Task statement: Print, word for word, every line from the beginning of the listing up to and including the line with "che visitamo $v$". Pictures are to be excluded.

Source records:
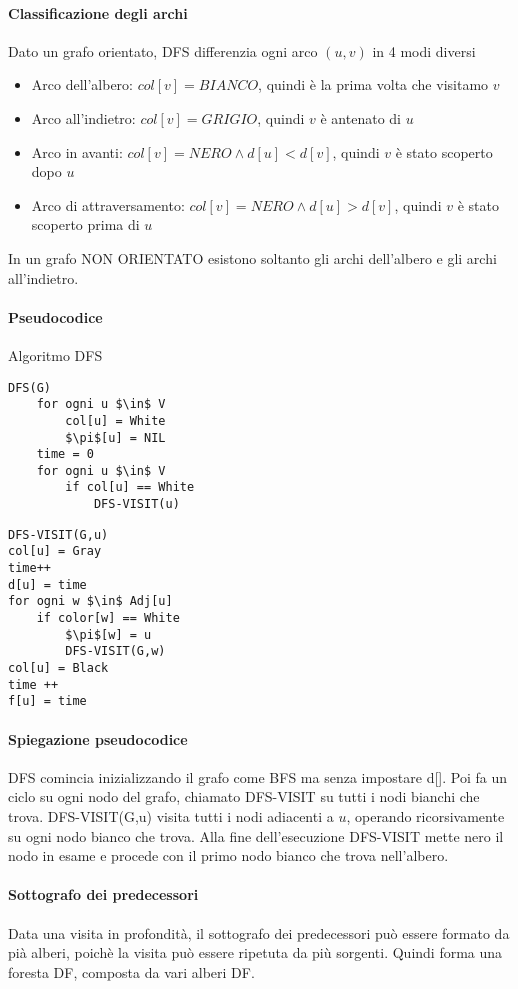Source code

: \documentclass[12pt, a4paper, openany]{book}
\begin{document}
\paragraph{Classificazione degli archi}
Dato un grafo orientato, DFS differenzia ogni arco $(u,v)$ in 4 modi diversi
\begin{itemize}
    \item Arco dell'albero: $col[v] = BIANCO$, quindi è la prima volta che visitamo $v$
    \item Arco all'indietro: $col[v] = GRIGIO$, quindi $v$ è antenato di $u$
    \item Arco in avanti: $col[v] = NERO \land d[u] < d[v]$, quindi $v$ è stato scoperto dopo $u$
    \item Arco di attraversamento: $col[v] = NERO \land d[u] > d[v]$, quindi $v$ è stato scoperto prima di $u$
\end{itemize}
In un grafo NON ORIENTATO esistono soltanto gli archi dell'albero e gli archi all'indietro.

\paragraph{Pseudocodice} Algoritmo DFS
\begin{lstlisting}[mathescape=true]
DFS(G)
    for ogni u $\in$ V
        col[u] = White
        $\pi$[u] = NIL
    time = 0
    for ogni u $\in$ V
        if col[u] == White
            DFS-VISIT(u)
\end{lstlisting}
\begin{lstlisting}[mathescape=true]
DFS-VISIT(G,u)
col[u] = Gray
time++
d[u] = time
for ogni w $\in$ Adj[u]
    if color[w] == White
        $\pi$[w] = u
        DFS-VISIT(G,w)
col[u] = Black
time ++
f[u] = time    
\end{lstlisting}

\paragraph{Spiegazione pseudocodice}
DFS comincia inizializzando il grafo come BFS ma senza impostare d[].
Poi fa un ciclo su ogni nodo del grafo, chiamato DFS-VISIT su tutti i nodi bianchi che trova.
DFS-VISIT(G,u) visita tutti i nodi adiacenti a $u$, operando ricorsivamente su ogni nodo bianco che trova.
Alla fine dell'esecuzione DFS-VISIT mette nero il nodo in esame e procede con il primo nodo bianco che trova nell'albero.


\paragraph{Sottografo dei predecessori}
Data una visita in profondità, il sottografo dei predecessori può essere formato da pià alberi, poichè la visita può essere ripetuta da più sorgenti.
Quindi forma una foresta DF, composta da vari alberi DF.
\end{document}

Solution to this problem:
Source code

: \documentclass[12pt, a4paper, openany]{book}
\begin{document}
\paragraph{Classificazione degli archi}
Dato un grafo orientato, DFS differenzia ogni arco $(u,v)$ in 4 modi diversi
\begin{itemize}
    \item Arco dell'albero: $col[v] = BIANCO$, quindi è la prima volta che visitamo $v$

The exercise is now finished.